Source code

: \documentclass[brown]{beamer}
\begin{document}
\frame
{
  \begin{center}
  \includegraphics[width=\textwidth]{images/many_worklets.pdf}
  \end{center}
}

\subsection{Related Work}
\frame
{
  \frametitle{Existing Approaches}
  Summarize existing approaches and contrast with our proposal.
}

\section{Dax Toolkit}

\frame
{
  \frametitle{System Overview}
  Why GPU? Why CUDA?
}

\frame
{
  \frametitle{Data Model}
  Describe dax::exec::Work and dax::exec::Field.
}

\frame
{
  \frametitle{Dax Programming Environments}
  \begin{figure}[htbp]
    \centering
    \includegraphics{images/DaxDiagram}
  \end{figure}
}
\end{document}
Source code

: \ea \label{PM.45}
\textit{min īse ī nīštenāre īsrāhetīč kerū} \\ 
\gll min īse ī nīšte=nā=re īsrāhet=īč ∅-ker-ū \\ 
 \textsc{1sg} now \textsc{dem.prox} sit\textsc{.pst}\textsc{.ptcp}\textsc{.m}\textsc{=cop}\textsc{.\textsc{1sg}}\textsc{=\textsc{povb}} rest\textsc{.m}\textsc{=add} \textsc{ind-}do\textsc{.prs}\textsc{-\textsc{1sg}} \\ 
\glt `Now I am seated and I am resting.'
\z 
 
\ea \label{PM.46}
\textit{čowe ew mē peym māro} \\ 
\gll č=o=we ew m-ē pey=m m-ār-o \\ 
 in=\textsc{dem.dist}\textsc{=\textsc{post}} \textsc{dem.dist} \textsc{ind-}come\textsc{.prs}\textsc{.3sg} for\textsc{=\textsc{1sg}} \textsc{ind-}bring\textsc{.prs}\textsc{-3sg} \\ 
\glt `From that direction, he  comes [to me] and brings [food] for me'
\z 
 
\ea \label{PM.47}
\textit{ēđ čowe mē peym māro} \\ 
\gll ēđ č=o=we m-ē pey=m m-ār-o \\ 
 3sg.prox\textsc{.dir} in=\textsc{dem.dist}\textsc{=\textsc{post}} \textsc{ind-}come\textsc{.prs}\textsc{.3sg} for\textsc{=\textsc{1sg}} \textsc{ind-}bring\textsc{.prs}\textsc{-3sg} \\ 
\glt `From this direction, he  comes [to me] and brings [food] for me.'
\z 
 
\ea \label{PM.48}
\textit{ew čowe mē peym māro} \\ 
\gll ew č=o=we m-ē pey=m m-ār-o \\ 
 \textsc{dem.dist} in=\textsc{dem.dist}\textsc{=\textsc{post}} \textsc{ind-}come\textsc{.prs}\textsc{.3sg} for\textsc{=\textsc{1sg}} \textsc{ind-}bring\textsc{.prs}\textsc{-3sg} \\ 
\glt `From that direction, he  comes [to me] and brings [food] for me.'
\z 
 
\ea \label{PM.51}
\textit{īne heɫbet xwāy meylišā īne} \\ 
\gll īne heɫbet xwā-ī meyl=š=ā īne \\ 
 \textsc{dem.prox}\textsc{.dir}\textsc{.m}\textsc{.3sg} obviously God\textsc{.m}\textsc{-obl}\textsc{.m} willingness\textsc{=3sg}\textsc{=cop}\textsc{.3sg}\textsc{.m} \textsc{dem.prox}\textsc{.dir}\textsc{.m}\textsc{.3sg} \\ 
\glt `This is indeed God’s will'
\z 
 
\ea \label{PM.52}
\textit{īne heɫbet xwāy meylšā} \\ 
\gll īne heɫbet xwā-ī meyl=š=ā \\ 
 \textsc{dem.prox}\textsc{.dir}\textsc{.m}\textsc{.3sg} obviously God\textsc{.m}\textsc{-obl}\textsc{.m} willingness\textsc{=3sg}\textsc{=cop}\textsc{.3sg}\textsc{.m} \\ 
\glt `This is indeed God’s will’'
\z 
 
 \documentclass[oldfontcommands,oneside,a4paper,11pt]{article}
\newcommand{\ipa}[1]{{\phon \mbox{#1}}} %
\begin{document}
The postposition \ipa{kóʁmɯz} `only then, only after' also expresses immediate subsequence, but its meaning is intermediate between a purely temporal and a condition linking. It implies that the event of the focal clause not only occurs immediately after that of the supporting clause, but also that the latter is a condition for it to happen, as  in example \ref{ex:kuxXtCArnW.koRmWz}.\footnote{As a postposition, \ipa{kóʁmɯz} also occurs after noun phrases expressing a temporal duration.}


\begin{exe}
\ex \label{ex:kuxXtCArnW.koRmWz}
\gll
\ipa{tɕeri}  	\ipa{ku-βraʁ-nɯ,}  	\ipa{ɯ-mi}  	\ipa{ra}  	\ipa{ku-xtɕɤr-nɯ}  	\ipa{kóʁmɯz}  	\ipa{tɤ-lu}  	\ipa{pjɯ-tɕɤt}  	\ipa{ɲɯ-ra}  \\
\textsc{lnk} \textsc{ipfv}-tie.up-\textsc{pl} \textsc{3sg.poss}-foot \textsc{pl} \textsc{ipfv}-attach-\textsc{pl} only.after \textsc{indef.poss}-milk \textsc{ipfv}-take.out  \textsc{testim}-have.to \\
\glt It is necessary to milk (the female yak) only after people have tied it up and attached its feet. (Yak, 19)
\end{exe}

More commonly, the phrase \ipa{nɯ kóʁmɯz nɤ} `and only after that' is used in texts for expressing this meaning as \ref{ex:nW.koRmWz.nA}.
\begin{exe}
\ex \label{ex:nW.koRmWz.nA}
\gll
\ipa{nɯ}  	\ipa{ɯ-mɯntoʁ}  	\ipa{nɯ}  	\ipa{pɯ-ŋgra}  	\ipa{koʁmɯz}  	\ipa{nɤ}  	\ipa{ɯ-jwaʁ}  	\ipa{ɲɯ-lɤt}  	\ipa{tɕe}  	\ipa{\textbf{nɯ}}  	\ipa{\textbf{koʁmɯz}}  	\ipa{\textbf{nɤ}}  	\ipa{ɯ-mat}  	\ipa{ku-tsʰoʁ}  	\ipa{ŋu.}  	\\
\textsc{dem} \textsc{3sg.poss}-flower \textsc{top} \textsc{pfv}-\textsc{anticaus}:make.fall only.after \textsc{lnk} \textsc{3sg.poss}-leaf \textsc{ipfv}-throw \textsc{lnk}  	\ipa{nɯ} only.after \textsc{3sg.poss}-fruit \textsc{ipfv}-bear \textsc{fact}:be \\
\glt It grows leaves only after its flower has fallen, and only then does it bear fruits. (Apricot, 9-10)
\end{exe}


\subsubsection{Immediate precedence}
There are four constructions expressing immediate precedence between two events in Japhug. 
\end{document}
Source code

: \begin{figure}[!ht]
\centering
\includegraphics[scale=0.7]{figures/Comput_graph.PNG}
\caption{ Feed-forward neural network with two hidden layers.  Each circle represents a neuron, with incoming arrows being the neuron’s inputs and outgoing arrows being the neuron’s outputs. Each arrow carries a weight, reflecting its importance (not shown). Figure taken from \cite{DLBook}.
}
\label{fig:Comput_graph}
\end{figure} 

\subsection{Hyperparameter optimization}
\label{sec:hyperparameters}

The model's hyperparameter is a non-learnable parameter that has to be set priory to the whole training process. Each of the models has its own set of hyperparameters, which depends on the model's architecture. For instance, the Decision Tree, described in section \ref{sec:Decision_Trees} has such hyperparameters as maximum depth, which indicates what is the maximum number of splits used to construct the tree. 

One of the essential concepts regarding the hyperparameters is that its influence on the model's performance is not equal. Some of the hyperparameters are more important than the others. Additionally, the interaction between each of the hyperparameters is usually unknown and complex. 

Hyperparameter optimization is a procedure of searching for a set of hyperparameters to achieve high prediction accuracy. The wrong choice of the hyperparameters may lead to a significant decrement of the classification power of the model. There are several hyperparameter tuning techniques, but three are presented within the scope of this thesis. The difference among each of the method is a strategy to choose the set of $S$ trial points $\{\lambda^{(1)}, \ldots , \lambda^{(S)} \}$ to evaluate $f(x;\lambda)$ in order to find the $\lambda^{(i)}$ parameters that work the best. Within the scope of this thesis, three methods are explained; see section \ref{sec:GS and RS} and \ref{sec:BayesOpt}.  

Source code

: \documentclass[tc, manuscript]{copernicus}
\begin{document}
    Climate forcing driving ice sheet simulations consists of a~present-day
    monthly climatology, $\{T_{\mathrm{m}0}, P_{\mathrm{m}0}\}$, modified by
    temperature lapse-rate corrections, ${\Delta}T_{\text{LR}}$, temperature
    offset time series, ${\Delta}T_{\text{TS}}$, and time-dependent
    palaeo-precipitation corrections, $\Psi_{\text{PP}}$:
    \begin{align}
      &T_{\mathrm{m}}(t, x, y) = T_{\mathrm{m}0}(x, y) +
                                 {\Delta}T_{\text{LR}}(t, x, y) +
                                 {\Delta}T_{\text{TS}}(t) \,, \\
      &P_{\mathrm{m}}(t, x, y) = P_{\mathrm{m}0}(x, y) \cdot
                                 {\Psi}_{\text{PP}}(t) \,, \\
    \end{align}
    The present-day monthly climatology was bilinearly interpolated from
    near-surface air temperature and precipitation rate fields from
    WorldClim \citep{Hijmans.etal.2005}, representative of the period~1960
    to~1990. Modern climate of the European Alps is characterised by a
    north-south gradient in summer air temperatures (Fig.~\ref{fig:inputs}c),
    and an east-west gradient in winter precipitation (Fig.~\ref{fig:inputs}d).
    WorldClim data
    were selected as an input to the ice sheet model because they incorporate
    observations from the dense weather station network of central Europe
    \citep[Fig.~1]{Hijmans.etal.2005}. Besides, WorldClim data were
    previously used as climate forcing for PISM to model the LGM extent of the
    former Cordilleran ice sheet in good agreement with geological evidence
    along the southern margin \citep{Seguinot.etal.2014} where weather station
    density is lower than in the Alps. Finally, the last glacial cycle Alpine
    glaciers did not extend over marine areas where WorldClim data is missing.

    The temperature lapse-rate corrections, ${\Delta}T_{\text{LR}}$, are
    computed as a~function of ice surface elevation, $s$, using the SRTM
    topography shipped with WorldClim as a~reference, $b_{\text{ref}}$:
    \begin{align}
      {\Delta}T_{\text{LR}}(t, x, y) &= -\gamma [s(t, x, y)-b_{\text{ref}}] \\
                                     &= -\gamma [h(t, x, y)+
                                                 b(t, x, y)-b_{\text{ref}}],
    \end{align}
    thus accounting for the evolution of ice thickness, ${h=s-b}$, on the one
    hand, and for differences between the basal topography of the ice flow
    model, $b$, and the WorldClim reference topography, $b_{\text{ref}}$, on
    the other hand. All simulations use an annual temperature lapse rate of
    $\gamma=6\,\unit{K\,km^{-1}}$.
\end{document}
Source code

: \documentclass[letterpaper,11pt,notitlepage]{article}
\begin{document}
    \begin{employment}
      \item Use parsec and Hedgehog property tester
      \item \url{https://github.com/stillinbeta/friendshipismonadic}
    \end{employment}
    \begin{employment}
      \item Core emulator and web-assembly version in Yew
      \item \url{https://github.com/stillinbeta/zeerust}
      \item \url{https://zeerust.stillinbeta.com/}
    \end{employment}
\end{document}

◆ ◆ ◆ ◆ ◆

**Your goal**
Restate word for word the lines in the material above from the one with "previously used as" to the one with "y) &= -\gamma"; both of those lines count, and nothing else does.

**Your response**
    previously used as climate forcing for PISM to model the LGM extent of the
    former Cordilleran ice sheet in good agreement with geological evidence
    along the southern margin \citep{Seguinot.etal.2014} where weather station
    density is lower than in the Alps. Finally, the last glacial cycle Alpine
    glaciers did not extend over marine areas where WorldClim data is missing.

    The temperature lapse-rate corrections, ${\Delta}T_{\text{LR}}$, are
    computed as a~function of ice surface elevation, $s$, using the SRTM
    topography shipped with WorldClim as a~reference, $b_{\text{ref}}$:
    \begin{align}
      {\Delta}T_{\text{LR}}(t, x, y) &= -\gamma [s(t, x, y)-b_{\text{ref}}] \\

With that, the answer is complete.